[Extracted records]
=== Begin Enclosure ===
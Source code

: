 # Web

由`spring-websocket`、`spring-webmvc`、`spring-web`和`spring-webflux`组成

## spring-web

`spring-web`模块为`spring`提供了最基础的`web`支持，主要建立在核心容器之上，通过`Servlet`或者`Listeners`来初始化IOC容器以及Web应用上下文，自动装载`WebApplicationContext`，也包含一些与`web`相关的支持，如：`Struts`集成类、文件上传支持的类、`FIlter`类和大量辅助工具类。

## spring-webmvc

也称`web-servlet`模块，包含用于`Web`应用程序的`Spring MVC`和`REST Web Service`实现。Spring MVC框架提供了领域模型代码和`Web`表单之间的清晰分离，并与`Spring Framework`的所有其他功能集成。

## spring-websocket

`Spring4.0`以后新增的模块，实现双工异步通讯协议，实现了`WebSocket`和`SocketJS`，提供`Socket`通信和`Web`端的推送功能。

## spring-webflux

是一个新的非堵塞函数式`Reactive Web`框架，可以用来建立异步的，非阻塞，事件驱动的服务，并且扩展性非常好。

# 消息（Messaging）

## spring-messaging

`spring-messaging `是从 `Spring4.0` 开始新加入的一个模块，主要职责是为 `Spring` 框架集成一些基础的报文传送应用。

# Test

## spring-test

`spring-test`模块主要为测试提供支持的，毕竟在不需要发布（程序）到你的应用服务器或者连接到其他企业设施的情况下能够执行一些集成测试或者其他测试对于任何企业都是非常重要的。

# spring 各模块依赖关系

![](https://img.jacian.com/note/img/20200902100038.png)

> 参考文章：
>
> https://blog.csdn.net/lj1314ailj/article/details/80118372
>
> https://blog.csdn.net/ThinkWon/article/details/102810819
=== End Enclosure ===
=== Begin Enclosure ===
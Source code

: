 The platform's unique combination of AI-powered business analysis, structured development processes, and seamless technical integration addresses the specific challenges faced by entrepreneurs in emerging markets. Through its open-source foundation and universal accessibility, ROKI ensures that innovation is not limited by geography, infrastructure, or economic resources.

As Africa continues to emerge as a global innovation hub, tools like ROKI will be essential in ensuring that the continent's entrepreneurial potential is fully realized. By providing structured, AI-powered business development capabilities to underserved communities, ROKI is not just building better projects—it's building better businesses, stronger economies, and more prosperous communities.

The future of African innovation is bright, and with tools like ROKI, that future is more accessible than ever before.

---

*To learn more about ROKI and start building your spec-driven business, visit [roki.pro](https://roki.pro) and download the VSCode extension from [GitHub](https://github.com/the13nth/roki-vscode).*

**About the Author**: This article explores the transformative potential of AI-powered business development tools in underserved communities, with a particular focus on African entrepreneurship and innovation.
=== End Enclosure ===
**Description of the task:** Every line with "powered" in it should be copied from the entries.

**Task result:**
: The platform's unique combination of AI-powered business analysis, structured development processes, and seamless technical integration addresses the specific challenges faced by entrepreneurs in emerging markets. Through its open-source foundation and universal accessibility, ROKI ensures that innovation is not limited by geography, infrastructure, or economic resources.
As Africa continues to emerge as a global innovation hub, tools like ROKI will be essential in ensuring that the continent's entrepreneurial potential is fully realized. By providing structured, AI-powered business development capabilities to underserved communities, ROKI is not just building better projects—it's building better businesses, stronger economies, and more prosperous communities.
**About the Author**: This article explores the transformative potential of AI-powered business development tools in underserved communities, with a particular focus on African entrepreneurship and innovation.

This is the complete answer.